5. A Ortodoxia cultivou no povo russo esse espírito de sacrifício, servidão, paciência e lealdade, sem o que a Rússia nunca teria resistido a seus inimigos nem construído uma morada terrena. No curso de toda a história, os russos aprenderam a construir a Rússia "beijando a cruz" e a basear-se sua força moral na oração. O presente da oração é o melhor presente da Ortodoxia.

6. A Ortodoxia afirmou a fé religiosa sob liberdade e seriedade, conectando-as em uma só; com esse espírito informou-se a alma russa e a cultura russa. As missões ortodoxas trouxeram pessoas "ao batismo" "através do amor", e de nenhum modo através do medo (Da instrução do Metropolita Makário ao Arcebispo Gury em 1555. As exceções só confirmam a regra básica). Por isso vem da história russa precisamente aquele espírito de tolerância religiosa e nacional que os cidadãos russos de outras confissões e religiões valorizam por seu mérito apenas depois das perseguições revolucionárias da fé.

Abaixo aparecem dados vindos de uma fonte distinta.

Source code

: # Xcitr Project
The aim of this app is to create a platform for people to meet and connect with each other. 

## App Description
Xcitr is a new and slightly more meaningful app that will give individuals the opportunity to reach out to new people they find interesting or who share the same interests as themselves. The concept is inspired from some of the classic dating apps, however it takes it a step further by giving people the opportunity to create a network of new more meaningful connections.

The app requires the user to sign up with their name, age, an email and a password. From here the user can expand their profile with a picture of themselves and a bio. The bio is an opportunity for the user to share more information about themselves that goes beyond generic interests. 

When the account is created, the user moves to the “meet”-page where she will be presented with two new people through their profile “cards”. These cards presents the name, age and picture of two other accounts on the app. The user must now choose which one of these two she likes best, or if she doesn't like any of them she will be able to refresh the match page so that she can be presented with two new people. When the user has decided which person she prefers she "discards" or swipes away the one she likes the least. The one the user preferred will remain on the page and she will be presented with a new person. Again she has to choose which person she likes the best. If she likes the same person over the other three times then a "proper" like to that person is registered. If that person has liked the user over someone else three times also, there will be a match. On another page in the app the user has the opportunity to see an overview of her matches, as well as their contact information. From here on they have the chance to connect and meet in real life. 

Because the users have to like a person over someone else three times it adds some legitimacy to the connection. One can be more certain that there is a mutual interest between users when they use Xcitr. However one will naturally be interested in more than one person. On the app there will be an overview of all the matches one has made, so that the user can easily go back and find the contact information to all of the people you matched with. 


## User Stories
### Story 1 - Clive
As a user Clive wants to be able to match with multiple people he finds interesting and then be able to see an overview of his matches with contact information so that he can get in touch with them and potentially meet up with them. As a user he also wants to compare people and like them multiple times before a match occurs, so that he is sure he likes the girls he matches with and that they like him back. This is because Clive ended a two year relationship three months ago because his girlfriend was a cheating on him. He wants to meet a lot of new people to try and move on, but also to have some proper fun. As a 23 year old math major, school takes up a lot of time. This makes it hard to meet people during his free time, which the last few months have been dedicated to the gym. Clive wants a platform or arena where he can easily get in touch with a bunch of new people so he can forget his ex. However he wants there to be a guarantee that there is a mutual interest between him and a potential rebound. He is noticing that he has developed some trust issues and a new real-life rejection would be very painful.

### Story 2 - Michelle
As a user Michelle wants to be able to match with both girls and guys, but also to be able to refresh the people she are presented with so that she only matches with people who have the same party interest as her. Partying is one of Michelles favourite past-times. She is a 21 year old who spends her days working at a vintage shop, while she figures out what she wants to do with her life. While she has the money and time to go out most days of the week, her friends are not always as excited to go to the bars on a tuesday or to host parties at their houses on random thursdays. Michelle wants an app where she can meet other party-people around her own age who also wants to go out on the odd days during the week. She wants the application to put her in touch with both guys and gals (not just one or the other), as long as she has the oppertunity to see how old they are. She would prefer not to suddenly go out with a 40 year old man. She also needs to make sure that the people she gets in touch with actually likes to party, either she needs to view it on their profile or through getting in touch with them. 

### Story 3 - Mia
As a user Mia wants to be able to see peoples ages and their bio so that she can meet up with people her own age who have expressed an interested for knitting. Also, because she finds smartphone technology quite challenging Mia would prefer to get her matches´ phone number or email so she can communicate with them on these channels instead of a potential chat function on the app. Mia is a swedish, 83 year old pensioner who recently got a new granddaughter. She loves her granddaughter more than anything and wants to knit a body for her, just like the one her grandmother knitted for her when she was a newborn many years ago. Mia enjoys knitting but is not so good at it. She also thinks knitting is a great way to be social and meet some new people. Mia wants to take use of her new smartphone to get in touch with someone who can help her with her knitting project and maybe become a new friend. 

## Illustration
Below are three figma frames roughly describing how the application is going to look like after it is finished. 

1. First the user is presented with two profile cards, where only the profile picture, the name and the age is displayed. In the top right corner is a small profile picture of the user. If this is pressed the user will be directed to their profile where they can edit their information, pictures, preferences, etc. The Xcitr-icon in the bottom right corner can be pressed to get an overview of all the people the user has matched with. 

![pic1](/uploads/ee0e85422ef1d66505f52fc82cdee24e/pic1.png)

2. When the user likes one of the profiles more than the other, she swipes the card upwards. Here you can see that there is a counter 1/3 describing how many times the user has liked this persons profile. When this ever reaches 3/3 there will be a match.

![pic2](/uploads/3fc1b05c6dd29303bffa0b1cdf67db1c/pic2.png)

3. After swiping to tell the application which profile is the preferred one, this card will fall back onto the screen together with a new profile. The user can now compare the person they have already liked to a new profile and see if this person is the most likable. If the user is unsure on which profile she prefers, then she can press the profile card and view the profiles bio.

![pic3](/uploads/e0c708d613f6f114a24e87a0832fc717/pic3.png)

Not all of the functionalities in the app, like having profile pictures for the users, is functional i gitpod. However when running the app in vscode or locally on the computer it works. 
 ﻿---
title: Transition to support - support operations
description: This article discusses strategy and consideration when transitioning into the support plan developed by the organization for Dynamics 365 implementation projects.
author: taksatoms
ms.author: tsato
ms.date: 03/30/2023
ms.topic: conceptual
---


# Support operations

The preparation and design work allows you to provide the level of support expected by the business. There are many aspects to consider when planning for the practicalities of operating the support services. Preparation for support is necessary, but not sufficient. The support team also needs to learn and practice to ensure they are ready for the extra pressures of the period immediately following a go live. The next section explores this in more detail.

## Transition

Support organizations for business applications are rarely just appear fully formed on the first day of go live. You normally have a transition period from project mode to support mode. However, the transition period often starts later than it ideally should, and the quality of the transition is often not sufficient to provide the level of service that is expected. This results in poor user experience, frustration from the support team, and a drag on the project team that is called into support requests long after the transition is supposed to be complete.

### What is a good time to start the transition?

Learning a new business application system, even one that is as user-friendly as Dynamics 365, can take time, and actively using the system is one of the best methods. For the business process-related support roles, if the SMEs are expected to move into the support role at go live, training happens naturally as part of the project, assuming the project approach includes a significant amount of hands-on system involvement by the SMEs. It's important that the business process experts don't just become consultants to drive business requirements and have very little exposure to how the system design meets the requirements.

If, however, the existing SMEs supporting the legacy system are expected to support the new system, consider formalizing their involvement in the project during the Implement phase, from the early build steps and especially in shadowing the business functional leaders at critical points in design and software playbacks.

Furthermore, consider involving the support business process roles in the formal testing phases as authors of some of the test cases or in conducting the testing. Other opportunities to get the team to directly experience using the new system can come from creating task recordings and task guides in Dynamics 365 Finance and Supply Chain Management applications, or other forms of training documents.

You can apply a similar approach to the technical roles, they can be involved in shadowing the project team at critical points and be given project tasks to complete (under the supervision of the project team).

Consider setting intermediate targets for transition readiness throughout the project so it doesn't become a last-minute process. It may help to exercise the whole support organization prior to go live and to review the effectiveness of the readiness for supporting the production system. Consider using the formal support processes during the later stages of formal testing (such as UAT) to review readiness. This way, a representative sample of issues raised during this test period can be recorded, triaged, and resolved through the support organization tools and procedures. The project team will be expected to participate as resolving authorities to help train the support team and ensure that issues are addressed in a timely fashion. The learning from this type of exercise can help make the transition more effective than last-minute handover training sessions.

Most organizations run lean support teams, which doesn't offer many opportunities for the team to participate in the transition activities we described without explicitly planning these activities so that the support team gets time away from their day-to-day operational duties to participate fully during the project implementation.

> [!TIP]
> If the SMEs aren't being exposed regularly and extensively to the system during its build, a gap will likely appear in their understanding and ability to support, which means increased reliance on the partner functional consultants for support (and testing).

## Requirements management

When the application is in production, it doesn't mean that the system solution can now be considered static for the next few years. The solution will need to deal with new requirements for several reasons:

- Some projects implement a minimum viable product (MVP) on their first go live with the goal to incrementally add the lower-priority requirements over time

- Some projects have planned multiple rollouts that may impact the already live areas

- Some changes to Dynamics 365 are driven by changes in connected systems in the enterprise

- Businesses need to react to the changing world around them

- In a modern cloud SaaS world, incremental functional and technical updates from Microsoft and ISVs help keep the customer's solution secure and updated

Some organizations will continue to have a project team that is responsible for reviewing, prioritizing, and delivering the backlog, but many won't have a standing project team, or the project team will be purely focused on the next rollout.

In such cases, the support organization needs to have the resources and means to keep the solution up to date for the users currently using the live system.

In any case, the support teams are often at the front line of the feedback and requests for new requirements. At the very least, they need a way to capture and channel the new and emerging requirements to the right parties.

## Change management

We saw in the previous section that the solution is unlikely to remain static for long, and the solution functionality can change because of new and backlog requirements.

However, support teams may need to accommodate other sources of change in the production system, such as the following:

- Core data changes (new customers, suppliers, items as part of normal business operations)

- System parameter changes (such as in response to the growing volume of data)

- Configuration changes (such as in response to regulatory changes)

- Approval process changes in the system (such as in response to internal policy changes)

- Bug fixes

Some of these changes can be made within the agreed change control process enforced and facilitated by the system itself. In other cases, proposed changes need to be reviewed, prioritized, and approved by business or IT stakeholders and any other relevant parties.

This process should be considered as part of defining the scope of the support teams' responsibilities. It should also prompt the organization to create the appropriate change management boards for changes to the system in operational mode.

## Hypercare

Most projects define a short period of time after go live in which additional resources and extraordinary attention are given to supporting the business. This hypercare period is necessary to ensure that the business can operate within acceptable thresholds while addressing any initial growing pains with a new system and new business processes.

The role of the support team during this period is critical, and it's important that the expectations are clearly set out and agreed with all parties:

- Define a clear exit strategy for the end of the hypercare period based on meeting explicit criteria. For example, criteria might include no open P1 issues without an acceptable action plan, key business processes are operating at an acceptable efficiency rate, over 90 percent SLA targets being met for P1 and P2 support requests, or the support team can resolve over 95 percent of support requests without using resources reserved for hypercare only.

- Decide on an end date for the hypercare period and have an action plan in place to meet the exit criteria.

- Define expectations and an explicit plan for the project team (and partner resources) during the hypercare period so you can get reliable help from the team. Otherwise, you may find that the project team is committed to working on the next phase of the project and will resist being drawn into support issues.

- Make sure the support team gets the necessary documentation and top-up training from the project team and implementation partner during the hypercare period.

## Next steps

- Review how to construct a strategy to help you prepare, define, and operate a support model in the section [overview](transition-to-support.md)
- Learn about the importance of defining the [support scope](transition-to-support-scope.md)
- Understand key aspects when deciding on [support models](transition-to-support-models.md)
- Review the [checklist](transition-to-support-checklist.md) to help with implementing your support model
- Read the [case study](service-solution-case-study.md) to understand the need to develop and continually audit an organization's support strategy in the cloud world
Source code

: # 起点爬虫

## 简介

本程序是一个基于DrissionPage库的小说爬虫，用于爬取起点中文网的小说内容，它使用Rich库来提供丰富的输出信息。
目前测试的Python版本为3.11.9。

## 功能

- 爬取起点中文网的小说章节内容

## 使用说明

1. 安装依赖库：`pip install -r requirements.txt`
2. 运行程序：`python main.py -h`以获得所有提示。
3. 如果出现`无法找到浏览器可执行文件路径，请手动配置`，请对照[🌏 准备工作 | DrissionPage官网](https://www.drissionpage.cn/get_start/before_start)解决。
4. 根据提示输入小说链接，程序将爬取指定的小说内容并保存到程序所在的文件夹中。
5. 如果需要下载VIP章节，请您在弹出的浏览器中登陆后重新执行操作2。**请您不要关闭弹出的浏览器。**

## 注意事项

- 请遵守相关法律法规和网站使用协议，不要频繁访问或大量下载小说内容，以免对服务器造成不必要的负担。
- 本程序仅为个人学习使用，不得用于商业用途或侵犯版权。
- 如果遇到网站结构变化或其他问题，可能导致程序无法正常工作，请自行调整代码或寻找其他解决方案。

7. A Ortodoxia trouxe ao povo russo todos os presentes do sentido cristão de justiça - uma vontade para a paz, para a fraternidade, justiça, lealdade e solidariedade; um sentido de dignidade e categoria; uma capacidade para o auto-controle e respeito mútuo; em uma palavra, tudo o que pode levar o mais perto dos mandamentos de Cristo.

8. A Ortodoxia nutriu na Rússia o sentido de uma responsabilidade cidadã, aquela de um oficial diante do Tsar e de Deus, e acima de tudo consolidou a ideia de uma monarquia, clamada e ungida, que serviria a Deus. Graças a isto os governadores tirânicos na história russa foram uma completa exceção. Todas as reformas humanas na história russa foram inspiradas ou sugeridas pela Ortodoxia.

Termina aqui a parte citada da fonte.